REDAZIONE RAVENNA

La querela del generale Vannacci. Colpo di scena: Bersani assolto. Per il giudice "il fatto non sussiste"

Il pm aveva chiesto decreto penale per diffamazione da 450 euro di multa per avergli dato del ’coglione’ .

La querela del generale Vannacci. Colpo di scena: Bersani assolto. Per il giudice "il fatto non sussiste"

Il pm aveva chiesto decreto penale per diffamazione da 450 euro di multa per avergli dato del ’coglione’ .

È partita come richiesta di condanna e si è conclusa con un’assoluzione. Perché alle volte la differenza tra metafora e allegoria può essere notevole. E non solo a scuola: per l’onorevole Pier Luigi Bersani, in passato segretario del Pd, ha significato l’assoluzione appunto dall’accusa di avere diffamato dal palco della Festa dell’Unità di Ravenna il generale Roberto Vannacci. Un risultato per certi versi inaspettato visto che per una sua frase sul generale pronunciata il primo settembre 2023 davanti a centinaia di persone ma soprattutto trasmessa in diretta streaming sul canale Youtube del partito, la procura aveva chiesto un decreto penale di condanna a 450 euro di multa. Il reato: diffamazione aggravata dal mezzo, il web appunto. E invece no: il gip Corrado Schiaretti, a margine di una lunga disamina giuridico-grammaticale, ha assolto Bersani "perché il fatto non sussiste".

La frase incriminata, era stata pronunciata in riferimento al bestseller di Vannacci ’Il mondo al contrario’. L’ex segretario Pd, riferendosi a un ipotetico ’bar Italia’, dal palco della sala dibattiti ’Salvador Allende’ davanti alla giornalista Francesca Schianchi che lo intervistava, si era domandato: "Ma se in quel bar lì è possibile dare dell’anormale a un omosessuale, è possibile dare del coglione a un generale?".

Il generale, in quel momento non ancora eletto all’Europarlamento nelle fila della Lega, non l’aveva presa bene: "Se mi avesse chiamato - aveva poi spiegato -, non sarebbero servite nemmeno le sue scuse: sarebbe bastata anche una parola.

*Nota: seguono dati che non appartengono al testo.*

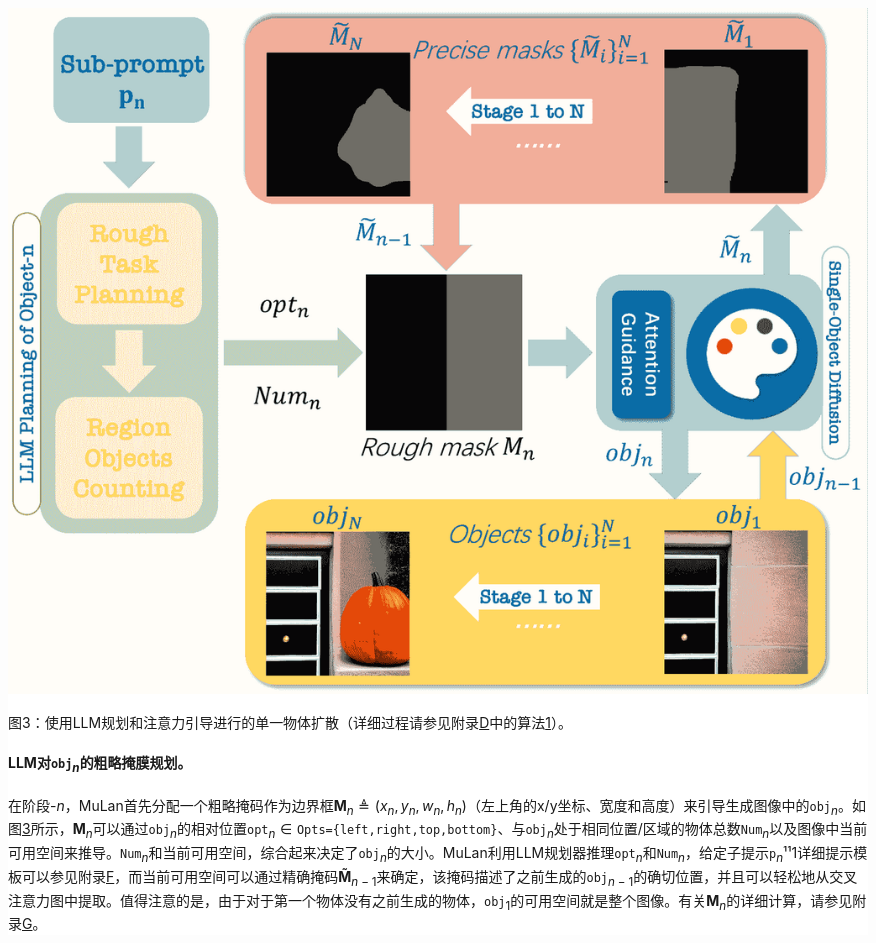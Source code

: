![参考标题](img/47781204c2f194b2b33e44203f8ca02e.png)

图3：使用LLM规划和注意力引导进行的单一物体扩散（详细过程请参见附录[D](https://arxiv.org/html/2402.12741v2#A4 "Appendix D Algorithm procedure of single-object diffusion in MuLan ‣ MuLan: Multimodal-LLM Agent for Progressive and Interactive Multi-Object Diffusion")中的算法[1](https://arxiv.org/html/2402.12741v2#alg1 "Algorithm 1 ‣ Appendix D Algorithm procedure of single-object diffusion in MuLan ‣ MuLan: Multimodal-LLM Agent for Progressive and Interactive Multi-Object Diffusion")）。

#### LLM对$\texttt{obj}_{n}$的粗略掩膜规划。

在阶段-$n$，MuLan首先分配一个粗略掩码作为边界框${\bm{M}}_{n}\triangleq(x_{n},y_{n},w_{n},h_{n})$（左上角的x/y坐标、宽度和高度）来引导生成图像中的$\texttt{obj}_{n}$。如图[3](https://arxiv.org/html/2402.12741v2#S3.F3 "图 3 ‣ 3.3 条件单物体扩散与LLM规划和注意力引导 ‣ 3 多模态-LLM代理（MuLan） ‣ MuLan: 逐步和交互式多物体扩散的多模态-LLM代理")所示，${\bm{M}}_{n}$可以通过$\texttt{obj}_{n}$的相对位置$\texttt{opt}_{n}\in\texttt{Opts=\{left,right,top,bottom\}}$、与$\texttt{obj}_{n}$处于相同位置/区域的物体总数$\texttt{Num}_{n}$以及图像中当前可用空间来推导。$\texttt{Num}_{n}$和当前可用空间，综合起来决定了$\texttt{obj}_{n}$的大小。MuLan利用LLM规划器推理$\texttt{opt}_{n}$和$\texttt{Num}_{n}$，给定子提示$\texttt{p}_{n}$¹¹1详细提示模板可以参见附录[F](https://arxiv.org/html/2402.12741v2#A6 "附录 F LLM本地规划的详细提示模板 ‣ MuLan: 逐步和交互式多物体扩散的多模态-LLM代理")，而当前可用空间可以通过精确掩码$\bm{\tilde{M}}_{n-1}$来确定，该掩码描述了之前生成的$\texttt{obj}_{n-1}$的确切位置，并且可以轻松地从交叉注意力图中提取。值得注意的是，由于对于第一个物体没有之前生成的物体，$\texttt{obj}_{1}$的可用空间就是整个图像。有关$\bm{M}_{n}$的详细计算，请参见附录[G](https://arxiv.org/html/2402.12741v2#A7 "附录 G 粗略掩码计算的详细信息 ‣ MuLan: 逐步和交互式多物体扩散的多模态-LLM代理")。
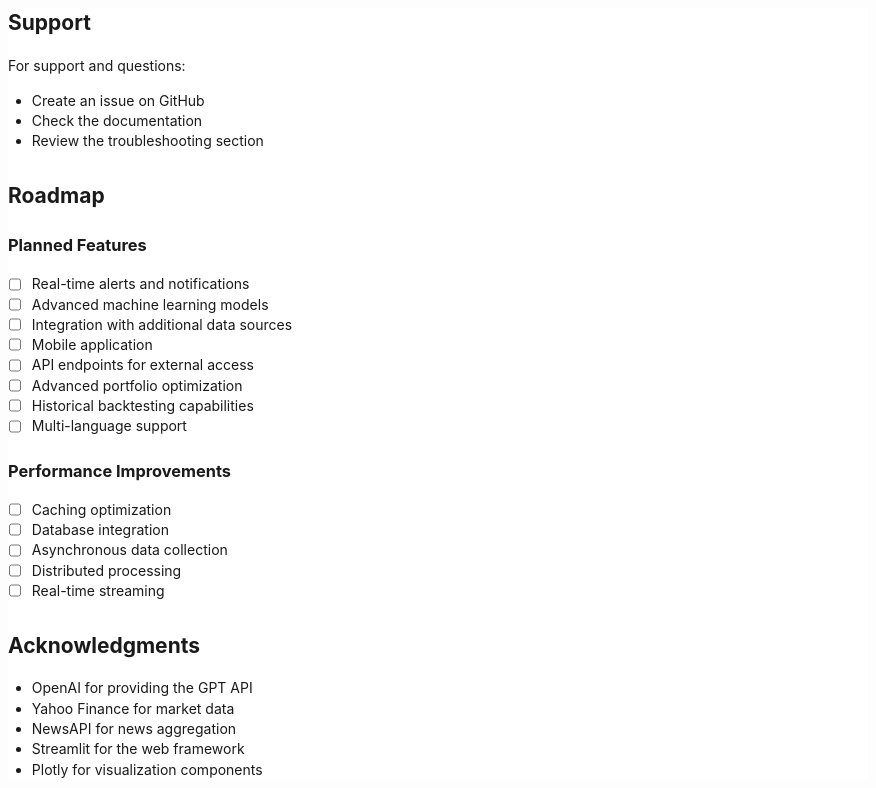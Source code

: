 ## Support

For support and questions:
- Create an issue on GitHub
- Check the documentation
- Review the troubleshooting section

## Roadmap

### Planned Features
- [ ] Real-time alerts and notifications
- [ ] Advanced machine learning models
- [ ] Integration with additional data sources
- [ ] Mobile application
- [ ] API endpoints for external access
- [ ] Advanced portfolio optimization
- [ ] Historical backtesting capabilities
- [ ] Multi-language support

### Performance Improvements
- [ ] Caching optimization
- [ ] Database integration
- [ ] Asynchronous data collection
- [ ] Distributed processing
- [ ] Real-time streaming

## Acknowledgments

- OpenAI for providing the GPT API
- Yahoo Finance for market data
- NewsAPI for news aggregation
- Streamlit for the web framework
- Plotly for visualization components
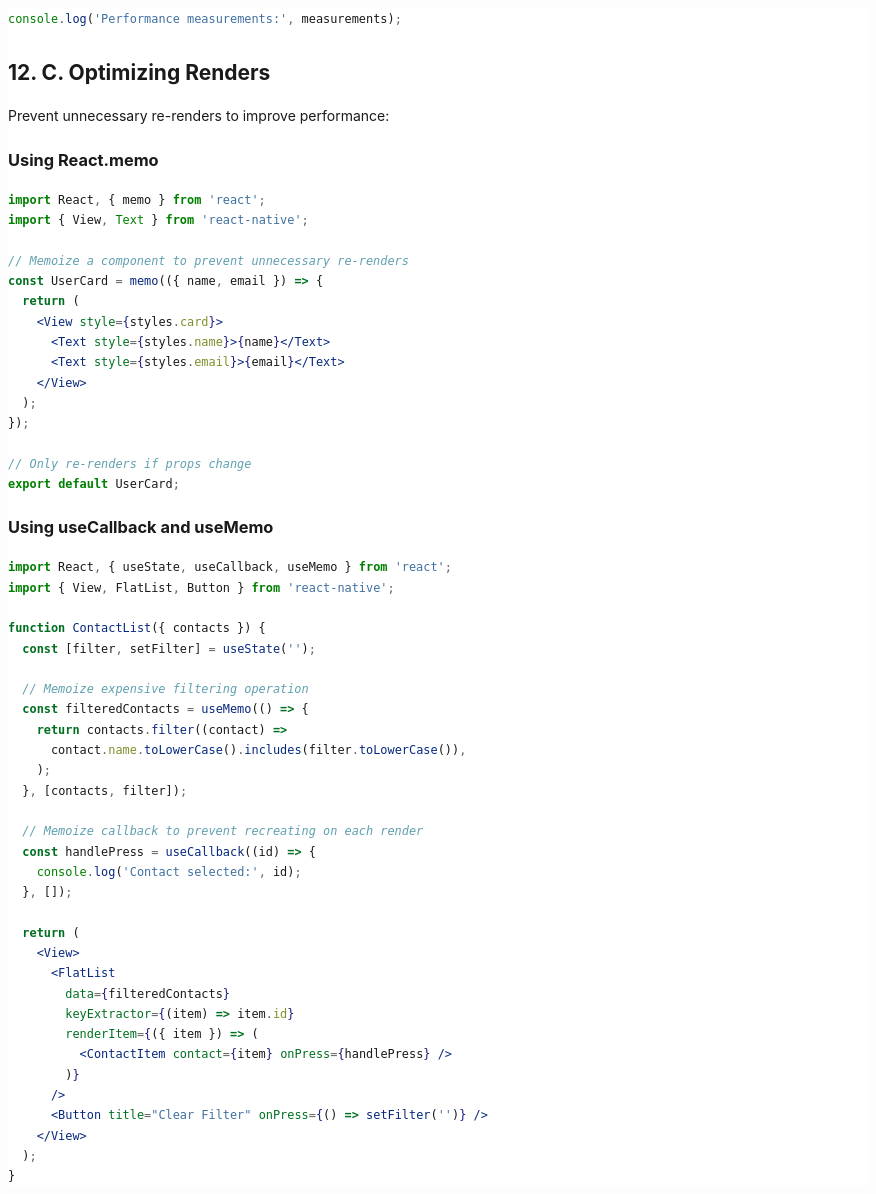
 ```jsx
console.log('Performance measurements:', measurements);
```

## 12. C. Optimizing Renders

Prevent unnecessary re-renders to improve performance:

### Using React.memo

```jsx
import React, { memo } from 'react';
import { View, Text } from 'react-native';

// Memoize a component to prevent unnecessary re-renders
const UserCard = memo(({ name, email }) => {
  return (
    <View style={styles.card}>
      <Text style={styles.name}>{name}</Text>
      <Text style={styles.email}>{email}</Text>
    </View>
  );
});

// Only re-renders if props change
export default UserCard;
```

### Using useCallback and useMemo

```jsx
import React, { useState, useCallback, useMemo } from 'react';
import { View, FlatList, Button } from 'react-native';

function ContactList({ contacts }) {
  const [filter, setFilter] = useState('');

  // Memoize expensive filtering operation
  const filteredContacts = useMemo(() => {
    return contacts.filter((contact) =>
      contact.name.toLowerCase().includes(filter.toLowerCase()),
    );
  }, [contacts, filter]);

  // Memoize callback to prevent recreating on each render
  const handlePress = useCallback((id) => {
    console.log('Contact selected:', id);
  }, []);

  return (
    <View>
      <FlatList
        data={filteredContacts}
        keyExtractor={(item) => item.id}
        renderItem={({ item }) => (
          <ContactItem contact={item} onPress={handlePress} />
        )}
      />
      <Button title="Clear Filter" onPress={() => setFilter('')} />
    </View>
  );
}
```
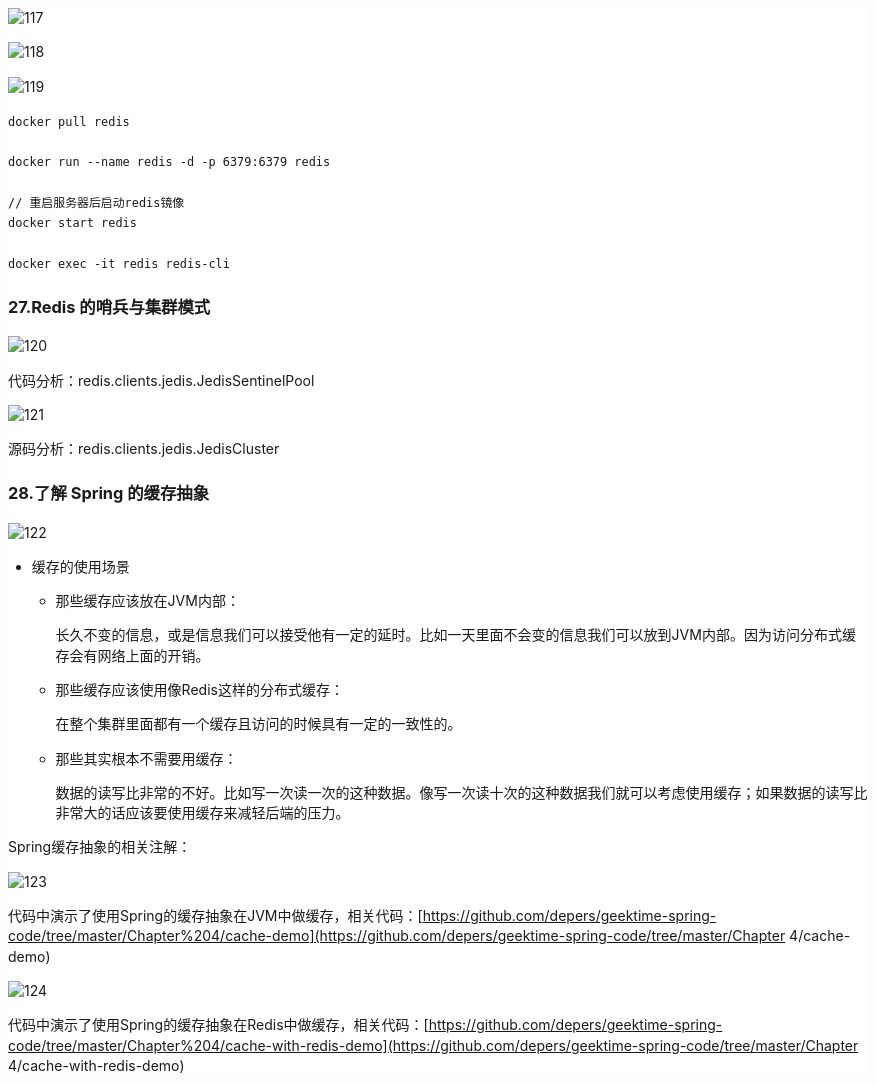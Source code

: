 ![117](E:\markdown笔记\笔记图片\13\117.png)

![118](E:\markdown笔记\笔记图片\13\118.png)

![119](E:\markdown笔记\笔记图片\13\119.png)

```
docker pull redis

docker run --name redis -d -p 6379:6379 redis

// 重启服务器后启动redis镜像
docker start redis

docker exec -it redis redis-cli
```

### 27.Redis 的哨兵与集群模式

![120](E:\markdown笔记\笔记图片\13\120.png)

代码分析：redis.clients.jedis.JedisSentinelPool

![121](E:\markdown笔记\笔记图片\13\121.png)

源码分析：redis.clients.jedis.JedisCluster

### 28.了解 Spring 的缓存抽象

![122](E:\markdown笔记\笔记图片\13\122.png)

* 缓存的使用场景

  * 那些缓存应该放在JVM内部：

    长久不变的信息，或是信息我们可以接受他有一定的延时。比如一天里面不会变的信息我们可以放到JVM内部。因为访问分布式缓存会有网络上面的开销。

  * 那些缓存应该使用像Redis这样的分布式缓存：

    在整个集群里面都有一个缓存且访问的时候具有一定的一致性的。

  * 那些其实根本不需要用缓存：

    数据的读写比非常的不好。比如写一次读一次的这种数据。像写一次读十次的这种数据我们就可以考虑使用缓存；如果数据的读写比非常大的话应该要使用缓存来减轻后端的压力。

Spring缓存抽象的相关注解：

![123](E:\markdown笔记\笔记图片\13\123.png)

代码中演示了使用Spring的缓存抽象在JVM中做缓存，相关代码：[https://github.com/depers/geektime-spring-code/tree/master/Chapter%204/cache-demo](https://github.com/depers/geektime-spring-code/tree/master/Chapter 4/cache-demo)

![124](E:\markdown笔记\笔记图片\13\124.png)

代码中演示了使用Spring的缓存抽象在Redis中做缓存，相关代码：[https://github.com/depers/geektime-spring-code/tree/master/Chapter%204/cache-with-redis-demo](https://github.com/depers/geektime-spring-code/tree/master/Chapter 4/cache-with-redis-demo)
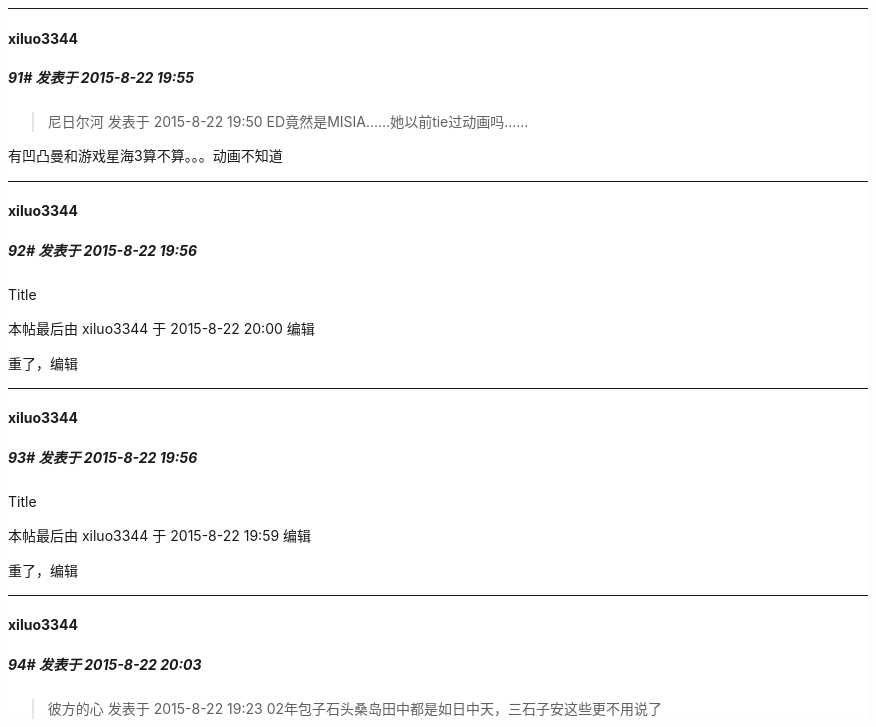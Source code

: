 





-----

####  xiluo3344  
##### 91#       发表于 2015-8-22 19:55



<blockquote>尼日尔河 发表于 2015-8-22 19:50
ED竟然是MISIA……她以前tie过动画吗……</blockquote>
有凹凸曼和游戏星海3算不算。。。动画不知道







-----

####  xiluo3344  
##### 92#       发表于 2015-8-22 19:56

Title


 本帖最后由 xiluo3344 于 2015-8-22 20:00 编辑 

重了，编辑







-----

####  xiluo3344  
##### 93#       发表于 2015-8-22 19:56

Title


 本帖最后由 xiluo3344 于 2015-8-22 19:59 编辑 

重了，编辑







-----

####  xiluo3344  
##### 94#       发表于 2015-8-22 20:03



<blockquote>彼方的心 发表于 2015-8-22 19:23
02年包子石头桑岛田中都是如日中天，三石子安这些更不用说了
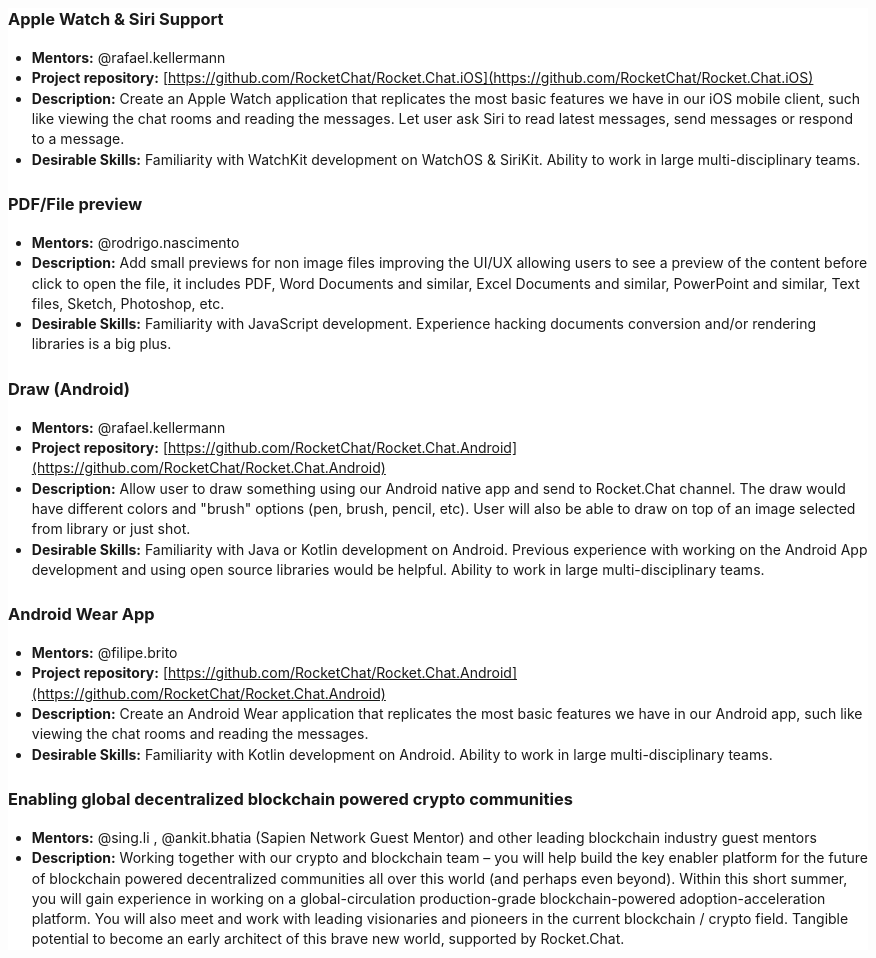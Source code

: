 ### Apple Watch & Siri Support

* **Mentors:** @rafael.kellermann
* **Project repository:** [https://github.com/RocketChat/Rocket.Chat.iOS](https://github.com/RocketChat/Rocket.Chat.iOS)
* **Description:** Create an Apple Watch application that replicates the most basic features we have in our iOS mobile client, such like viewing the chat rooms and reading the messages. Let user ask Siri to read latest messages, send messages or respond to a message.
* **Desirable Skills:** Familiarity with WatchKit development on WatchOS & SiriKit. Ability to work in large multi-disciplinary teams.

### PDF/File preview

* **Mentors:** @rodrigo.nascimento
* **Description:** Add small previews for non image files improving the UI/UX allowing users to see a preview of the content before click to open the file, it includes PDF, Word Documents and similar, Excel Documents and similar, PowerPoint and similar, Text files, Sketch, Photoshop, etc.
* **Desirable Skills:** Familiarity with JavaScript development. Experience hacking documents conversion and/or rendering libraries is a big plus.

### Draw \(Android\)

* **Mentors:** @rafael.kellermann
* **Project repository:** [https://github.com/RocketChat/Rocket.Chat.Android](https://github.com/RocketChat/Rocket.Chat.Android)
* **Description:** Allow user to draw something using our Android native app and send to Rocket.Chat channel. The draw would have different colors and "brush" options \(pen, brush, pencil, etc\). User will also be able to draw on top of an image selected from library or just shot.
* **Desirable Skills:** Familiarity with Java or Kotlin development on Android. Previous experience with working on the Android App development and using open source libraries would be helpful. Ability to work in large multi-disciplinary teams.

### Android Wear App

* **Mentors:** @filipe.brito
* **Project repository:** [https://github.com/RocketChat/Rocket.Chat.Android](https://github.com/RocketChat/Rocket.Chat.Android)
* **Description:** Create an Android Wear application that replicates the most basic features we have in our Android app, such like viewing the chat rooms and reading the messages.
* **Desirable Skills:**  Familiarity with Kotlin development on Android. Ability to work in large multi-disciplinary teams.

### Enabling global decentralized blockchain powered crypto communities

* **Mentors:** @sing.li , @ankit.bhatia \(Sapien Network Guest Mentor\) and other leading blockchain industry guest mentors
* **Description:** Working together with our crypto and blockchain team – you will help build the key enabler platform for the future of blockchain powered decentralized communities all over this world \(and perhaps even beyond\). Within this short summer, you will gain experience in working on a global-circulation production-grade blockchain-powered adoption-acceleration platform. You will also meet and work with leading visionaries and pioneers in the current blockchain / crypto field. Tangible potential to become an early architect of this brave new world, supported by Rocket.Chat.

Poteva dirmi che aveva bisogno di farsi sentire dal suo popolo di Ravenna e che aveva esagerato".

Il 20 novembre Vannacci aveva depositato la querela. E il 27 febbraio, sulla base del materiale audio-video raccolto dalla Digos, ecco la richiesta di decreto penale della procura. Tutto scavalcato dalla sentenza depositata nei giorni scorsi dal gip. Con una breve premessa: la vicenda non coinvolge "persone qualificabili come semplici ’privati cittadini’ - vi si legge - ma soggetti ’pubblici’ molto noti" e "come tali particolarmente esposti alle critiche, anche aspre". Nel nostro caso i contendenti sono Bersani: "Laureato in filosofia, ha rivestito numerose cariche istituzionali e di partito". E il generale di divisione Vannacci: "Vanta tre lauree di livello magistrale e due master universitari" oltre a comandi in "reparti prestigiosi e in molti teatri di conflitto". Secondo il giudice, nella sostanza Vannacci aveva lamentato "due tratti diffamatori: l’averlo indicato come persona che ha minimizzato la Shoà" e "l’averlo definito ’un coglione’". Ma non le parole "di chiaro stampo razzista, quelle discriminatorie delle idee femministe o quelle denigratorie sull’orientamento" sessuale, "lasciando bene intendere che, a eccezione del genocidio degli ebrei, le altre asserzioni sono state dette o condivise".

In ogni modo, nessun dubbio sulla richiesta di condanna della procura per Bersani: non può "essere accolta per insussistenza giuridica, e prima ancora linguistica, del fatto". A questo punto tocca allora tornare con la grammatica in mano per capire: perché è "evidente che le parole di Bersani non possano essere qualificate come metaforiche" ma che Vannacci "abbia confuso la figura retorica della metafora con quella dell’allegoria". L’ex segretario Pd, del quale è "nota l’ironia di cui ha fatto sfoggio in decenni di carriera politica", per il gip aveva cioè espresso una "vibrata critica verso un determinato modo di pensare della destra istituzionale". E, "facendo uso di linguaggio allegorico volutamente ironico", aveva inteso dire "che, come è sbagliato dare dell’anormale a un omosessuale, è altrettanto sbagliato dare del coglione a un generale".

Ironia della sorte, il gip è il medesimo che archiviò la posizione di alcuni agenti della scorta del leader della Lega Matteo Salvini accusati di peculato e violenza privata sulla spiaggia del Papeetein relazione a un passaggio su una moto d’acqua della polizia dato nel 2019 al figlio dell’allora ministro dell’Interno.